[mod.protocols.tcp-ip] how to make use of redundant routes

hedrick@TOPAZ.RUTGERS.EDU (Charles Hedrick) (01/20/87)

We are just now beginning to look at making use of redundant routes,
to provide some extra reliability in our network.  For our internal
routing, we have dedicated gateways that handle most of the traffic.
(2 Cisco gateways, plus a home-brew gateway that is similar in
technology to Cisco's.)  There is no redundancy among those gateways.
However we also have various Unix machines with multiple interfaces.
If we set them all up to act as gateways, we could survive any gateway
being down.  However I'm somewhat unclear how to maintain our hosts'
routing tables.  Unix seems to be set up to get routing information
through both routed and routing directs.  Unfortunately, it seems that
these two techniques interact unfavorably.  Initially, I had the idea
that redirects alone might do the job.  But that clearly can't work.
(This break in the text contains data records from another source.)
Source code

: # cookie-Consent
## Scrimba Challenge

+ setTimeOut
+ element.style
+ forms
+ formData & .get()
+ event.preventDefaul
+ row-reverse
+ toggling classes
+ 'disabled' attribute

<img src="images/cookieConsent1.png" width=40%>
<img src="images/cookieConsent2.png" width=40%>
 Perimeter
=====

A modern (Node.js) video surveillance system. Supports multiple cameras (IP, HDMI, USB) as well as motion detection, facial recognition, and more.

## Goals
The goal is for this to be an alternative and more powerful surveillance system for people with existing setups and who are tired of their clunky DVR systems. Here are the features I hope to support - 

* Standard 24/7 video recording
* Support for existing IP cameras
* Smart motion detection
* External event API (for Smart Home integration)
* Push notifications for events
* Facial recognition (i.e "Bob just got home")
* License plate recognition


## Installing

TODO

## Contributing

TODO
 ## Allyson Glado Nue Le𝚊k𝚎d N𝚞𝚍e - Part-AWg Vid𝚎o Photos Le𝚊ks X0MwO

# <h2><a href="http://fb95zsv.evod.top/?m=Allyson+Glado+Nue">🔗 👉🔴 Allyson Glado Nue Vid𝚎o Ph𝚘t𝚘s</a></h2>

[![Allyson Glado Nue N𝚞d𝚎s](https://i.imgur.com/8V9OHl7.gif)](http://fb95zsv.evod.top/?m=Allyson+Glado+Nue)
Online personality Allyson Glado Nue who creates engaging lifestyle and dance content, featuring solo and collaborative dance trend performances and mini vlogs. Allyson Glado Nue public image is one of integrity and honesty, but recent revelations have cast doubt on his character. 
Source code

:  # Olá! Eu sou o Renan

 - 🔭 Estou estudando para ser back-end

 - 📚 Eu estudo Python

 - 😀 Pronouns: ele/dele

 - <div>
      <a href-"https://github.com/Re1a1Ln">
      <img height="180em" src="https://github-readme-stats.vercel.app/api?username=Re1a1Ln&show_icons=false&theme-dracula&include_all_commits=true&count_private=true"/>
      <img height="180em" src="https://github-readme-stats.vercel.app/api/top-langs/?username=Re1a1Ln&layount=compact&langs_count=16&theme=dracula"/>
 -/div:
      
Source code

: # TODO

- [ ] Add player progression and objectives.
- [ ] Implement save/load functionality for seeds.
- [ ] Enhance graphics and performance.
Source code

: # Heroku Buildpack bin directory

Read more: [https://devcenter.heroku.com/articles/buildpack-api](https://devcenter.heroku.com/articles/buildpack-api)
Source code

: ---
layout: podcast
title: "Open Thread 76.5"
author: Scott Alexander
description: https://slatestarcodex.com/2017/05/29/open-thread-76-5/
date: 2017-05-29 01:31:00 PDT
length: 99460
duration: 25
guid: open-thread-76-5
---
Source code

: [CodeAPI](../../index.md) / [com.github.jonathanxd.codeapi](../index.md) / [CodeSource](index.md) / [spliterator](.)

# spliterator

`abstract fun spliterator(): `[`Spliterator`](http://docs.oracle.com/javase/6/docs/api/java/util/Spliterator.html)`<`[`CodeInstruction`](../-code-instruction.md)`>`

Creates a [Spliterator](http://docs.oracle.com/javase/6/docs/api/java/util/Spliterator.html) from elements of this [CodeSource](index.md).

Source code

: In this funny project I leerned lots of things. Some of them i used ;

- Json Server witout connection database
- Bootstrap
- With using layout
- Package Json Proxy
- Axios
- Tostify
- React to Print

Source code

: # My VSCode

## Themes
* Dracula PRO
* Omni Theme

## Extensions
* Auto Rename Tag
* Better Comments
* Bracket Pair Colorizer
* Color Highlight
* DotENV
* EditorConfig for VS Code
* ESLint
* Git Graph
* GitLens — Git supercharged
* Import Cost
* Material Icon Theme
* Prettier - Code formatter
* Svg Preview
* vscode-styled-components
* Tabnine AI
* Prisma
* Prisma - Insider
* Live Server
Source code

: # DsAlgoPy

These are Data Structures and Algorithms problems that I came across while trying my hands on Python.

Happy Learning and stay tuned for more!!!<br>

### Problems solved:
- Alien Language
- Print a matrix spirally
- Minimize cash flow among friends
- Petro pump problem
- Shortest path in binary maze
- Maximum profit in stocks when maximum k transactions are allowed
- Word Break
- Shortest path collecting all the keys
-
If the current gateway goes down, there's nobody to issue a redirect
to someplace else.  4.3 makes this somewhat better by killing the
current route when a TCP connection is about to time out.  But that
doesn't help us with NFS, which uses only UDP.  The same problem
applies to our current kludge of using proxy ARP's.  I am beginning to
come to the view that there is no real alternative to routed or
something like that.  However the vanilla routed still has potential
problems.  If a gateway issues a host redirect, the kernel makes an
entry in the routing table that routed doesn't know about.  Should the
gateway named in the redirect go down, routed will not know that it
should remove that host route.  The only complete solution I have seen
is Cornell's gated.  If you ignore its support for EGP and HELLO
(which are not relevant in our situation), it can be thought of as a
souped-up routed.  Unlike routed, it uses a raw socket which gets
copies of every redirect received by the kernel.  Thus it is able to
maintain a model of exactly what routes the kernel has.  Presumably
this would allow gated to remove routes that no longer apply.  Some
folks here are reluctant to use gated on every one of our
workstations.  We have an aversion to regularly activating daemons on
diskless Suns.  (Although we don't have any real problems with them,
swapping over the network provides a certain incentive to minimize the
number of programs that get swapped in at regular intervals.)  There
is also a feeling that gated is large enough that we are probably not
going to understand what it is doing.  However I'm beginning to think
that its approach is inevitable.  I have thought of one alternative,
but I'm not sure that it has enough advantages to be worth coding.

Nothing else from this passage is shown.